With the recent headlines and the rise of the #MeToo movement, ethical guidelines have become a necessity no matter what type of organization you represent. Businesses, associations and nonprofits owe it to themselves and to their employees to set a standard of conduct that reflects the values of their organization.
If you do not have a published set of guidelines than put a stake in the ground, develop them and commit to them. These guidelines are a outgrowth of your corporate values. And, values are the foundation of an organization that sets the tone for how you conduct business. No matter whether you are a new business or have a 100-year history behind you, it is imperative that your values reflect your organization today. Traditional values such as integrity, respect, honesty are as “tried and true” today as they ever were so don’t shy away from adopting them, if they aren’t a stated part of your organization. But, you must mean them; they cannot be empty words!
Other values are also important to demonstrate your true commitment to making your company a great place to work and a respected part of the business community. Choose other values that reflect what your organization stands for and expects to stand for many years ahead. Sustainability, for example, has become another value that pops up frequently today in light of the increased focused on corporate social responsibility.

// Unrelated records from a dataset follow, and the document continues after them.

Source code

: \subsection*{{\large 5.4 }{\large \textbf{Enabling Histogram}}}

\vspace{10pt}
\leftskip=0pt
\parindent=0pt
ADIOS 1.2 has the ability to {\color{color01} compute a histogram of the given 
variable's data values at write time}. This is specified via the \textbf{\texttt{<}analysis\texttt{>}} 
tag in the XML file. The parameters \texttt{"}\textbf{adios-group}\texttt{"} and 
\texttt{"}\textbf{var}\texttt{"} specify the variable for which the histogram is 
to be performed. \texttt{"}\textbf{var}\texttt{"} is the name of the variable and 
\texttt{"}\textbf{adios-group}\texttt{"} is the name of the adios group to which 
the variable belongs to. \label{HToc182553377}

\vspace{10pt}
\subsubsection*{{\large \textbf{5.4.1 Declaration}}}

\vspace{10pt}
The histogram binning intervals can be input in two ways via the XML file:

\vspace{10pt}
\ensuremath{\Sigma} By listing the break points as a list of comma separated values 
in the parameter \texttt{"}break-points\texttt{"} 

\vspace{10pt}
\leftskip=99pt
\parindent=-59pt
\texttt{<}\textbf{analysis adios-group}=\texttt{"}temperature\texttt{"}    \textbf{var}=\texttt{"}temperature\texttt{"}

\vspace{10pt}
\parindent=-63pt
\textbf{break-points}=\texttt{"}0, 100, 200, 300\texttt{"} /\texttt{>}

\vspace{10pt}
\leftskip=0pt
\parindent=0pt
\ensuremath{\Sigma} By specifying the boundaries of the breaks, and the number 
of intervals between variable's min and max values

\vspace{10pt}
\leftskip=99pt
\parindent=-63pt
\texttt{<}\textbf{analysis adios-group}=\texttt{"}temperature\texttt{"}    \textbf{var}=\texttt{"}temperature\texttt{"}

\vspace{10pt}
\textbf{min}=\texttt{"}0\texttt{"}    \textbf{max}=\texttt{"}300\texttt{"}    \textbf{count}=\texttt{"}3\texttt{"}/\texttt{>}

Talk with your employees, board of directors and industry suppliers about your corporate values. Their perspectives can provide insight about how your business is already perceived. They create your ethical guidelines. Once you have a draft, talk with the same group about them. Do you have buy-in? If not, then work with them to tweak or re-write as appropriate. If you cannot come to consensus, then I suggest you bring in an independent facilitator to help you develop them. Once complete, keep them visible at all times in your office, on your website, employee manual and in marketing media. They are your mantra and you should be proud of them.

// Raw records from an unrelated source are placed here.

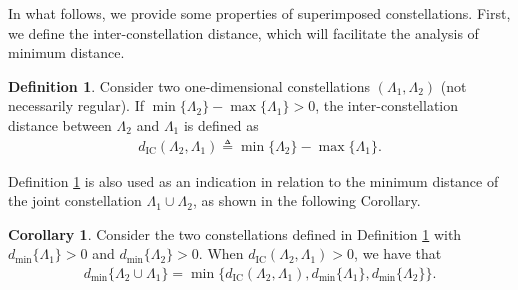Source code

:\documentclass[12pt, draftclsnofoot, onecolumn]{IEEEtran}
\theoremstyle{definition}
\newtheorem{define}{Definition}
\newtheorem{corollary}{Corollary}
\begin{document}
In what follows, we provide some properties of superimposed constellations. First, we define the inter-constellation distance, which will facilitate the analysis of minimum distance.
\begin{define}\label{def:dic}
Consider two one-dimensional constellations $(\Lambda_1,\Lambda_2)$ (not necessarily regular). If $\min\{\Lambda_2\} - \max\{\Lambda_1\}>0$, the inter-constellation distance between $\Lambda_2$ and $\Lambda_1$ is defined as
\begin{align}
d_{\text{IC}}(\Lambda_2,\Lambda_1) \triangleq \min\{\Lambda_2\} - \max\{\Lambda_1\}.
\end{align}
\end{define}
Definition \ref{def:dic} is also used as an indication in relation to the minimum distance of the joint constellation $\Lambda_1\cup\Lambda_2$, as shown in the following Corollary.
\begin{corollary}\label{corollary1}
Consider the two constellations defined in Definition \ref{def:dic} with $d_{\min}\{\Lambda_1\}>0$ and $d_{\min}\{\Lambda_2\}>0$. When $d_{\text{IC}}(\Lambda_2,\Lambda_1)>0$, we have that
\begin{align}
d_{\min}\{\Lambda_2  \cup \Lambda_1\} = \min\{d_{\text{IC}}(\Lambda_2,\Lambda_1), d_{\min}\{\Lambda_1\},d_{\min}\{\Lambda_2\}\}.
\end{align}
\end{corollary}
\end{document}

Practice will never make perfect. But, it will require you, as the leader of your organization, to practice your values and enforce your ethical guidelines consistently. Also, be prepared to deal with those associates who don’t follow your guidelines. Ask yourself whether they are working for you or against you. Then, it will be apparent whether they are a good fit for your organization.
Over the years, your ethical guidelines are a good barometer to check your commitment to your corporate values.